I dress to cheer myself up, choosing from among clothes formerly reserved for professional settings to migrate from the dining room to my upstairs workspace.

I. am. learning. to. cook. meals. regularly. I don’t love it and maybe I will learn to. When I sit down to eat now, that’s all I do. I taste. I chew.  I wonder  – this food, where did it came from? Who might have raised and harvested and processed and transported and shelved it? I no longer ingest the news with my food, not even the comics.

There has never been a better time to question how my world got to be the way it is

As a woman who believes I am a good person doing good work. Who is white, and has work and is able to work from home, it has never been clearer that the business and stuff of my life depends on low-paid peoples of color, immigrants, refugees, and marginalized white people — our buffet of choices rides along on their limited ones. 

There has never been a better time for those of us who now feel safe and protected and that that is normal, perhaps even a hard-earned right – to question how the rest of the world needs to be arranged for us to live our lives in this way.

Can such a contemplation render us something more than grateful?

I have to say that for me, I am only able to ask this question because I can touch into, and sometimes rest in, the Whole Cloth of a Reality that has not frayed or torn.

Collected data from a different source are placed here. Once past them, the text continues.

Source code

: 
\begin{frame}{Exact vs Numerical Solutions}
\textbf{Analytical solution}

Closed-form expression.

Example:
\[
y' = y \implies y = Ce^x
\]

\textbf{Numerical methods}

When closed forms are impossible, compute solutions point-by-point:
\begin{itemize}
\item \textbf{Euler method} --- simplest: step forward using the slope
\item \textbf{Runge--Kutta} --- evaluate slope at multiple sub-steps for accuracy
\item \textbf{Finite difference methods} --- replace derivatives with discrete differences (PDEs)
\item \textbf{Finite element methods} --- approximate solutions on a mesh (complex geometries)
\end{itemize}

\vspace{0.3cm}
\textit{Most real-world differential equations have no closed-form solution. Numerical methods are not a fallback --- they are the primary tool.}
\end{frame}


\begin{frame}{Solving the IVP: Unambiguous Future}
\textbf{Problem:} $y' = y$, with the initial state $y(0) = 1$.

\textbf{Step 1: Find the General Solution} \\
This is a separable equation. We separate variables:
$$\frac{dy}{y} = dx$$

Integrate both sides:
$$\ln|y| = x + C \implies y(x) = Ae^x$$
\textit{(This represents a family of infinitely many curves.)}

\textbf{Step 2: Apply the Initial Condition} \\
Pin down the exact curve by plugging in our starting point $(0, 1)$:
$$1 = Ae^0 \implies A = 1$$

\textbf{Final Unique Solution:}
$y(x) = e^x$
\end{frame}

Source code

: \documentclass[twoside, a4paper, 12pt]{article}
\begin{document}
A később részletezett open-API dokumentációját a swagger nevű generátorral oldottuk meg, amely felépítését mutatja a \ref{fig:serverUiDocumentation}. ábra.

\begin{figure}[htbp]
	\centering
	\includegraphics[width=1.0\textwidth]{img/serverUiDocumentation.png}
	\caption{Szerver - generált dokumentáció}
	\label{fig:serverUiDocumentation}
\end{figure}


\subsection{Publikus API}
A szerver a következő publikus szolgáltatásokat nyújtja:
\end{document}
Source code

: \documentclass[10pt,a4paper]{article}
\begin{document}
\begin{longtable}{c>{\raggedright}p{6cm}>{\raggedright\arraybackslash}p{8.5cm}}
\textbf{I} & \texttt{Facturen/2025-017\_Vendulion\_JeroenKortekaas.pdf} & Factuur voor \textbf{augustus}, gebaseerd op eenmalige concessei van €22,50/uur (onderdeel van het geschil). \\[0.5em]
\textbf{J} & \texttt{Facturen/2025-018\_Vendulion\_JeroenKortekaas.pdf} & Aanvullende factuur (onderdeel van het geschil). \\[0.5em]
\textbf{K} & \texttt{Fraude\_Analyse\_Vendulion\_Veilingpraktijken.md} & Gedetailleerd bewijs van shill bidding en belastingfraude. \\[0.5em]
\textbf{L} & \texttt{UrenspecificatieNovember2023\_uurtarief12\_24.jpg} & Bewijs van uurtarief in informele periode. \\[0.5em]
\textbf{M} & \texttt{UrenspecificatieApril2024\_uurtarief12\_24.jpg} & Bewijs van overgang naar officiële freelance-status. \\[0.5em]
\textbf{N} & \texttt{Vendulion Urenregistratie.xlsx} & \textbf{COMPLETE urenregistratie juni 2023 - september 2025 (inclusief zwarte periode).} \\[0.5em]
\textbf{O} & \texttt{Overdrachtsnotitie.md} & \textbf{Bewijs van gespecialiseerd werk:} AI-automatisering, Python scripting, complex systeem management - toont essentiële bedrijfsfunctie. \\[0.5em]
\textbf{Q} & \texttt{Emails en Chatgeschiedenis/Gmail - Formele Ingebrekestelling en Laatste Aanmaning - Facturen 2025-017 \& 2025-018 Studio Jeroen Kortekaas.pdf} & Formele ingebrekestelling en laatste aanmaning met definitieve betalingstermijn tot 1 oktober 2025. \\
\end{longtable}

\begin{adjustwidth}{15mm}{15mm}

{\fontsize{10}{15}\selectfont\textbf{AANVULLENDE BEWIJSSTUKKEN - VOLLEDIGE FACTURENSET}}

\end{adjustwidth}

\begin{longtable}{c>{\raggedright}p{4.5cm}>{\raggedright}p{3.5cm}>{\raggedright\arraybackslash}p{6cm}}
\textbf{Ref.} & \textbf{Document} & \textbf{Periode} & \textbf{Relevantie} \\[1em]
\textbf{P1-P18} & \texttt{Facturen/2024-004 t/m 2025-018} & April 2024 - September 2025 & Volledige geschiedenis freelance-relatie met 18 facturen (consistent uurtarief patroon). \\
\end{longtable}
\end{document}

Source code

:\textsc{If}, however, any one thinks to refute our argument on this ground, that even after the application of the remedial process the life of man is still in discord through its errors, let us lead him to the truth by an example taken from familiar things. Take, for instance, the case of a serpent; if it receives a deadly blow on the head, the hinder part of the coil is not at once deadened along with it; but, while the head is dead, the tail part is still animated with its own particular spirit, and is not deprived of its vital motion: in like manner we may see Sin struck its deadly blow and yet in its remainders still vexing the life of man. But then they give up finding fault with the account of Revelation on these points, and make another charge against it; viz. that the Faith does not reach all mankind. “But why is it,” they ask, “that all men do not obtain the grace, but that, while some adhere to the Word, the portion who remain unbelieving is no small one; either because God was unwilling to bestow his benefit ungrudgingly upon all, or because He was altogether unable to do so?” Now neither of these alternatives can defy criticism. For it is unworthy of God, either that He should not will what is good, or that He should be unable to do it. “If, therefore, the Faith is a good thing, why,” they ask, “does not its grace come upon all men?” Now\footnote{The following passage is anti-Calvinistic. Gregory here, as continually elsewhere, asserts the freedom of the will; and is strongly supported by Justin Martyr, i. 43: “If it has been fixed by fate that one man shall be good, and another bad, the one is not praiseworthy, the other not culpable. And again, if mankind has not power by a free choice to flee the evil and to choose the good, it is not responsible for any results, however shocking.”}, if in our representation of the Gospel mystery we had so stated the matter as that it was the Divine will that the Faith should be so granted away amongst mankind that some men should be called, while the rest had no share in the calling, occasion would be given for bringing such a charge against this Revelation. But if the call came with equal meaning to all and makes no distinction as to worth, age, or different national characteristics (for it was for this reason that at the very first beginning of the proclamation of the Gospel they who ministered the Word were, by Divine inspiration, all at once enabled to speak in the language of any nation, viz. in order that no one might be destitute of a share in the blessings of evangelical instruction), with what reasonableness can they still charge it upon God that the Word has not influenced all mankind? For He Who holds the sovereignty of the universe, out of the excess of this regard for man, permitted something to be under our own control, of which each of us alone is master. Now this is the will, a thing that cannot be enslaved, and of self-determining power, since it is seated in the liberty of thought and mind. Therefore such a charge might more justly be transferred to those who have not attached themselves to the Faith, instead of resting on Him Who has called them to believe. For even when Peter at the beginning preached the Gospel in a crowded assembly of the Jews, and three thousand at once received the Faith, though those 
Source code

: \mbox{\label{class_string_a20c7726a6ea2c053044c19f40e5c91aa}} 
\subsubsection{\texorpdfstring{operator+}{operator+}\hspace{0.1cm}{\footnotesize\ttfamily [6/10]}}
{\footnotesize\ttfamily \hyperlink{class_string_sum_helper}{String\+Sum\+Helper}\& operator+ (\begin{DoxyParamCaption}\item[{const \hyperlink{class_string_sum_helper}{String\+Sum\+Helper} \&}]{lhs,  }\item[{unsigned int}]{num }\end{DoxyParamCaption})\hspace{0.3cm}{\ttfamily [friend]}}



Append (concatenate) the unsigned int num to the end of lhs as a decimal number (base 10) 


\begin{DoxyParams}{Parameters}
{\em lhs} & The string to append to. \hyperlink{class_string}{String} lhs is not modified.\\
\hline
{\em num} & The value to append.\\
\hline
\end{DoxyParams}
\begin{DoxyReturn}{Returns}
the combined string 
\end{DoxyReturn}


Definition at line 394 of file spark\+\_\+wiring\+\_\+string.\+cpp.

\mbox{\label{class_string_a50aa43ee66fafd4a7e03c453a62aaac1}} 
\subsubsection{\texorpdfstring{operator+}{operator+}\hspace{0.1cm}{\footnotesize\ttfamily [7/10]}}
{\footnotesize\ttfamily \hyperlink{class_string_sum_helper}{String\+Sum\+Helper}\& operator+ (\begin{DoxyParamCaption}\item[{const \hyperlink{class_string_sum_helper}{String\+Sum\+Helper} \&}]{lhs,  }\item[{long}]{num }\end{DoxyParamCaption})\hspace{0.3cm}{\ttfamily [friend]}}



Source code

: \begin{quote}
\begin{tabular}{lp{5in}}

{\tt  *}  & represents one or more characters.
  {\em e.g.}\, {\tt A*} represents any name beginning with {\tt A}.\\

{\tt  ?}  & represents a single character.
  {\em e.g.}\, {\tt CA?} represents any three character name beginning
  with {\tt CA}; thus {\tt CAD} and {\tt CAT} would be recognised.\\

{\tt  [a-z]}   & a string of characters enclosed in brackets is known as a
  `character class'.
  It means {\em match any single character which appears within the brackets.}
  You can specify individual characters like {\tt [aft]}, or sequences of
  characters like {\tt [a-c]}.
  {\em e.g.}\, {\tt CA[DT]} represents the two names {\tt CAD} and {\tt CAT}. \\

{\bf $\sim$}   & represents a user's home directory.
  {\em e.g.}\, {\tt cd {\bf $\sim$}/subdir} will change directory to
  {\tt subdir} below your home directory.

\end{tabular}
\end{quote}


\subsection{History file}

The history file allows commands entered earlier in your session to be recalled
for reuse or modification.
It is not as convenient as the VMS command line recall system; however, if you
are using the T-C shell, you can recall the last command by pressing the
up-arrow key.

Nor has its compassionate and intimate nature abated: an unfathomable desire to create, birth, generate, illumine, nurture. This world we live in is, as as the Tree of Life has taught me, a universe of relationship, relationship, relationship.

So I am brought to different Big Questions than I have asked before: I ask them of myself and I ask them of us as fellow-citizens, and even as voters:

Can we hold one another and together be held in Reality so that we can bear to let our identity fall fall apart? I’m not speaking here of a clinical break with reality. Nor am I speaking of erasing our cultural differences or history.

Can we slow our urgency to reorganize, reconciled there is no return to how life has been?

Can we re-order our values as we envision building anew?

Can we take shape around a different central story?

Can we wander lost long enough to begin to truly love one another?

Last but not least is the most useful question to act on as we sit with the others: What is one next right thing to do?